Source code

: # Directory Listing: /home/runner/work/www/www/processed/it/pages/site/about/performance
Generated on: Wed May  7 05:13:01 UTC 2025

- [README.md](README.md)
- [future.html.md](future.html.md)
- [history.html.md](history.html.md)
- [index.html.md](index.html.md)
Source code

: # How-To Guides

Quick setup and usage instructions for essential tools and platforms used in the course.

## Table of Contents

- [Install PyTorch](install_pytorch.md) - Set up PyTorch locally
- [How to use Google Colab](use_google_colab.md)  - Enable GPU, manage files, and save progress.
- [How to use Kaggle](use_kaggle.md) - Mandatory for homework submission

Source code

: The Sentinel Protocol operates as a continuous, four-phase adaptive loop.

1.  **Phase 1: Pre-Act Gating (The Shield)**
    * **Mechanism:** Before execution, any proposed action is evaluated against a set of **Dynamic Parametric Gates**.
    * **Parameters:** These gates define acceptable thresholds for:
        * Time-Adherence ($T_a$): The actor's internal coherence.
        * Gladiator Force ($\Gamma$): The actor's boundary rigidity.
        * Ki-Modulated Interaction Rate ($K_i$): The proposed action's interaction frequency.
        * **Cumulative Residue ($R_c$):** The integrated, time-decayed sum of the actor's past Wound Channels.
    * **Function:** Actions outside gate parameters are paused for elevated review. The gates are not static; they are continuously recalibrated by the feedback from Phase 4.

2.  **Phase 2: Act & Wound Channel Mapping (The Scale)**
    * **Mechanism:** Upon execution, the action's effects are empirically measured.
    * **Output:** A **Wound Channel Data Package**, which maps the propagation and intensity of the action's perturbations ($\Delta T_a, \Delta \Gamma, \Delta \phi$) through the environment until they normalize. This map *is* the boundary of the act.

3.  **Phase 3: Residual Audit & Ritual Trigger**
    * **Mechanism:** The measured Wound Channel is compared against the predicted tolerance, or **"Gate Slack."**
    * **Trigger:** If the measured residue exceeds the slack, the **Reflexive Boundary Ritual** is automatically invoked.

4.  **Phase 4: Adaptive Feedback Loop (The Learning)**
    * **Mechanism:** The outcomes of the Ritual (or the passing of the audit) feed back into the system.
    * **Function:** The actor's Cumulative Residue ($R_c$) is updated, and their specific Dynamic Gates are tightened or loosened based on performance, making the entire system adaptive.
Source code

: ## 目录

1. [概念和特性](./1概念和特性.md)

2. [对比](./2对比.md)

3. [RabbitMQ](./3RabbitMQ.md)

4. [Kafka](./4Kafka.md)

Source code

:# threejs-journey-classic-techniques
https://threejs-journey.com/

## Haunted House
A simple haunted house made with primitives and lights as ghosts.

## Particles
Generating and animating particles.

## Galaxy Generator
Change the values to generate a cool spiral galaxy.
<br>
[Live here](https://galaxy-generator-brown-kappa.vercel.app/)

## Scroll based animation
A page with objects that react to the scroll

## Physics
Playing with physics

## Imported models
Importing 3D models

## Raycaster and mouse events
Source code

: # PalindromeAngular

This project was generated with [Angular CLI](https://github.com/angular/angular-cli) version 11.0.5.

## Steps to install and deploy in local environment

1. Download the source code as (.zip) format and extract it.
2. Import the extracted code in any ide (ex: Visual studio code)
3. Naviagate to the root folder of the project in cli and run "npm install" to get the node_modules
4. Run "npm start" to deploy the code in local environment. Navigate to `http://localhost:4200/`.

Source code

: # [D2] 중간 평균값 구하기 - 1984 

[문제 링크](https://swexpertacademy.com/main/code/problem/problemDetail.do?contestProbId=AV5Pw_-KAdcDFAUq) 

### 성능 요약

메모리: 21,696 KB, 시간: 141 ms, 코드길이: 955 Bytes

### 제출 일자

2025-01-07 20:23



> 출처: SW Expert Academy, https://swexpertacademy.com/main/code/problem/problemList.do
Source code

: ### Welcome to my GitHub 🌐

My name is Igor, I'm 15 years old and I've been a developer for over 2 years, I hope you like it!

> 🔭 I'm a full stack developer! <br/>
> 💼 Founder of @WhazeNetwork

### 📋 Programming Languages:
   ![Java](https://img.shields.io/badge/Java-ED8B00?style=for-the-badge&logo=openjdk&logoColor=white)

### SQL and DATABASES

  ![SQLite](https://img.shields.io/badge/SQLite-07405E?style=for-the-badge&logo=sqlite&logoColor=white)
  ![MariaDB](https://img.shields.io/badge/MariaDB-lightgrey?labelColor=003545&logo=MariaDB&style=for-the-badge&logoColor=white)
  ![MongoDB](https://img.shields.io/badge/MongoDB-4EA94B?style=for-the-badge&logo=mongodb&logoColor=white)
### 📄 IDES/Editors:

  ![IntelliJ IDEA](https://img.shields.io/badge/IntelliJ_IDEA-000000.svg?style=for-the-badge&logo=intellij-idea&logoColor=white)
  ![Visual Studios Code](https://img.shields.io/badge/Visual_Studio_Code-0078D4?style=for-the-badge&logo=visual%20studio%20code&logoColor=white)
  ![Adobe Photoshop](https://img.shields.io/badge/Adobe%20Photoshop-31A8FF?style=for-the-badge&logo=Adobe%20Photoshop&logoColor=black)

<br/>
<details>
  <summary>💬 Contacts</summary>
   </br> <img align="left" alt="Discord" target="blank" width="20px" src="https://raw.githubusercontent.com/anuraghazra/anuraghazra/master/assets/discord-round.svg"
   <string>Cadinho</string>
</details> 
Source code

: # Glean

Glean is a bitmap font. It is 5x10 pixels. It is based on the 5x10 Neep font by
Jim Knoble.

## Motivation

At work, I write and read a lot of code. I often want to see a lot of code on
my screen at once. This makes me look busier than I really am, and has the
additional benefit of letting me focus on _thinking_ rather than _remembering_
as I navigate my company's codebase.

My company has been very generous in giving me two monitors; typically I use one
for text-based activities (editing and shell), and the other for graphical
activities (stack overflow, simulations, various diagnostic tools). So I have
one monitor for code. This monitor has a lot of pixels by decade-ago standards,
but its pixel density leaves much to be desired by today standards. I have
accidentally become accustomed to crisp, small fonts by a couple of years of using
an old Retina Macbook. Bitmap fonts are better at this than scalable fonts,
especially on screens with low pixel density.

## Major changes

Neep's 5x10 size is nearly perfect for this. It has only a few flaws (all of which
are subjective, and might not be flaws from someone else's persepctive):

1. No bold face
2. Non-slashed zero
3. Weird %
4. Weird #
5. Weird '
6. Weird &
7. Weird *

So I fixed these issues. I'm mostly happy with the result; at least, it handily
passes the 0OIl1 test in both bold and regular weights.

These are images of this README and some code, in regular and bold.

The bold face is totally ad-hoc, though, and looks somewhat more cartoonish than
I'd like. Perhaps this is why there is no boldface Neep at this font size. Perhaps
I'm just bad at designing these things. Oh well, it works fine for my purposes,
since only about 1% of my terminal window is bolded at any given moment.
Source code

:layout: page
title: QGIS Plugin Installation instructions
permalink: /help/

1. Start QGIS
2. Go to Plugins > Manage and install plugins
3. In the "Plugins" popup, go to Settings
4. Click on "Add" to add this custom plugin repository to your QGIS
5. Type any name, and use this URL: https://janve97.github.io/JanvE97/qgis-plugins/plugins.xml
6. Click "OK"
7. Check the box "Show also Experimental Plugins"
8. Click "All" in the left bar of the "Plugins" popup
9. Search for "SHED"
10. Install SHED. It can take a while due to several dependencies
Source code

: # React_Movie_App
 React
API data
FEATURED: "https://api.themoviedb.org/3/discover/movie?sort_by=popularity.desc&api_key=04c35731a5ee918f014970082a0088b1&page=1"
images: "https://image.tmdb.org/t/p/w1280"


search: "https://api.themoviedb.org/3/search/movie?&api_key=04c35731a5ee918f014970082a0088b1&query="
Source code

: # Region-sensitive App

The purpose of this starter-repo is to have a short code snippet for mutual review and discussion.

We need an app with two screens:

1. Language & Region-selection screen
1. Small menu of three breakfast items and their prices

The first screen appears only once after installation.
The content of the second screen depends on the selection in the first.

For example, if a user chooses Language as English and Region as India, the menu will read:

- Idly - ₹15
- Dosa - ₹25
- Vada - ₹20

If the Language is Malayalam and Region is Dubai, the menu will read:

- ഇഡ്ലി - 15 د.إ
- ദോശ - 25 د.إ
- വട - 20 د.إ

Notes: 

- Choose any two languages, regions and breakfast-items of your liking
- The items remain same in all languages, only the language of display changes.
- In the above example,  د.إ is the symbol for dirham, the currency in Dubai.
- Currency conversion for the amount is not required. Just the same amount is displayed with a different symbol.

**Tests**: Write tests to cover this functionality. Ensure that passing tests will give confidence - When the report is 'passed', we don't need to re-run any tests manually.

What to work on ▸
Exactly the lines from the one containing "1. Language & Region-selection screen" to the final line of the data, both included, should be printed, and nothing more.

Output of the exercise ▸
1. Language & Region-selection screen
1. Small menu of three breakfast items and their prices

The first screen appears only once after installation.
The content of the second screen depends on the selection in the first.

For example, if a user chooses Language as English and Region as India, the menu will read:

- Idly - ₹15
- Dosa - ₹25
- Vada - ₹20

If the Language is Malayalam and Region is Dubai, the menu will read:

- ഇഡ്ലി - 15 د.إ
- ദോശ - 25 د.إ
- വട - 20 د.إ

Notes: 

- Choose any two languages, regions and breakfast-items of your liking
- The items remain same in all languages, only the language of display changes.
- In the above example,  د.إ is the symbol for dirham, the currency in Dubai.
- Currency conversion for the amount is not required. Just the same amount is displayed with a different symbol.

**Tests**: Write tests to cover this functionality. Ensure that passing tests will give confidence - When the report is 'passed', we don't need to re-run any tests manually.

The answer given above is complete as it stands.